Rich Display Outputs
flowfile.display() renders matplotlib figures, plotly charts, PIL images, and HTML directly in the notebook. plt.show() is auto-captured — no explicit display call needed.
Flow Catalog
Unity Catalog-style namespace hierarchy (catalog > schema > flow) for organizing pipelines. Register flows with run history, version snapshots, and node-level results. Favorite flows, track table lineage, and open any historical version directly in the designer.
Artifact System
Publish, consume, and track Python objects across nodes within a flow. The system is DAG-aware — only upstream artifacts are visible. Artifacts persist through container restarts and can be shared globally via the catalog.
Named Inputs & Outputs
Python Script nodes support named connections with visual edge labels. read_input("orders") reads a specific named input, publish_output(df, name="cleaned") writes to a named output. Up to 10 inputs per node (#344).
Changes
Core
- Docker kernel system with container lifecycle management (#284)
- Kernel Manager UI with status monitoring and memory tracking (#284)
- Kernel auto-restart for stopped/errored kernels (#284)
- Kernel execution cancellation (#284)
- Flow Catalog with namespace hierarchy and flow registration (#285)
- Catalog table management and lineage tracking (#346)
- Documentation and favorite handling for catalog tables (#349)

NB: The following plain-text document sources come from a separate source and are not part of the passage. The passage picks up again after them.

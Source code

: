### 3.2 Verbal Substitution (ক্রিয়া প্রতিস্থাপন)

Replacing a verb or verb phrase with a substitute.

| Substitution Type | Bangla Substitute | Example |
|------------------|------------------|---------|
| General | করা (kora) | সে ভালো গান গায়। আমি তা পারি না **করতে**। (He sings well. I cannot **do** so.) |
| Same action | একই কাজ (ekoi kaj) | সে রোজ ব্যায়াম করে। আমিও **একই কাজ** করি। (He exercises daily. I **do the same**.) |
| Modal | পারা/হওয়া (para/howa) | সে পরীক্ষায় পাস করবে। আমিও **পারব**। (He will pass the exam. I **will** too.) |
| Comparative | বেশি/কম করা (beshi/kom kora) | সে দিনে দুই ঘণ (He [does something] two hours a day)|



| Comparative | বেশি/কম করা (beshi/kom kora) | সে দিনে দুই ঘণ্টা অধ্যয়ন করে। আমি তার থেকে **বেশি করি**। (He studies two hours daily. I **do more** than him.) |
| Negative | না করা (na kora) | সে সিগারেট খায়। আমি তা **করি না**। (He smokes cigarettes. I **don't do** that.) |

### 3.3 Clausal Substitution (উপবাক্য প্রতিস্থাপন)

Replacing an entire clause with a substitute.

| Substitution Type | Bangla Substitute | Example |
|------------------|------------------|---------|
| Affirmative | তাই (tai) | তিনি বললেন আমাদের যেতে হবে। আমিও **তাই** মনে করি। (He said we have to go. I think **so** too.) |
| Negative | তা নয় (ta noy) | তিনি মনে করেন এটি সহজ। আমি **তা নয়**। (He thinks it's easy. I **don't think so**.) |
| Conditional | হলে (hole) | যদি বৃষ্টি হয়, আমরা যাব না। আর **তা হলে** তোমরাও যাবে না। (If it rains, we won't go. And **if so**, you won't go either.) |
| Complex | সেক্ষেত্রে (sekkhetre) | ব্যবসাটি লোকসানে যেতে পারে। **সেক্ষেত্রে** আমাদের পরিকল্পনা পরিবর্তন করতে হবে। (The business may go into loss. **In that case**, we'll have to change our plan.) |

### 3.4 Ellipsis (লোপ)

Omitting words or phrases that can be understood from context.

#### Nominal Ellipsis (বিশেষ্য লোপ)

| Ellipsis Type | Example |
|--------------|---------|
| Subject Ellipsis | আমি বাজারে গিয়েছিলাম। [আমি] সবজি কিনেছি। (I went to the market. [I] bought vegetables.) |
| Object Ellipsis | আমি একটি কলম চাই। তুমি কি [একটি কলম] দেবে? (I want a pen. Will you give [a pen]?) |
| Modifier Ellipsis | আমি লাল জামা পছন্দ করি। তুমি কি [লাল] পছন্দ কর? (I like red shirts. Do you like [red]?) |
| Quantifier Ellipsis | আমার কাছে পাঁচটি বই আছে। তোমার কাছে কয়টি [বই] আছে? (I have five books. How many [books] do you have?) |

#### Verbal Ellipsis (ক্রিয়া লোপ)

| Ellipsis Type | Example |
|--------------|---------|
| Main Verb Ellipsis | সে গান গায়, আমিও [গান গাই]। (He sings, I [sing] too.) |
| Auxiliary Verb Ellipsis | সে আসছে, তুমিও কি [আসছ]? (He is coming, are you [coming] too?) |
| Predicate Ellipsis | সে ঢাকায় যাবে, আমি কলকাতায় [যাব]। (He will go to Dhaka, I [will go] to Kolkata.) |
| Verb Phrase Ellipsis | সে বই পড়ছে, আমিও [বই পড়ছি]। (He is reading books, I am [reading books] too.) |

- Catalog upload improvements (#348)
- Artifact publishing, consuming, and DAG-aware availability (#284)
- Global artifact sharing tied to catalog (#284)
- Named inputs/outputs for Python Script nodes (#344)
- File Manager for Docker mode file uploads (#326)
- Update functionality for database and cloud storage connections (#351)
- Added psycopg2-binary and pandas/sqlalchemy as production dependencies for database writes
UI
- Jupyter-style notebook editor with cell execution (#284)
- CodeMirror 6 editor with flowfile API autocompletions (#284)
- Rich display outputs — matplotlib, plotly, PIL, HTML (#284)
- Kernel execution in custom node designer (#284)
- Auto-generated node descriptions from config (#313)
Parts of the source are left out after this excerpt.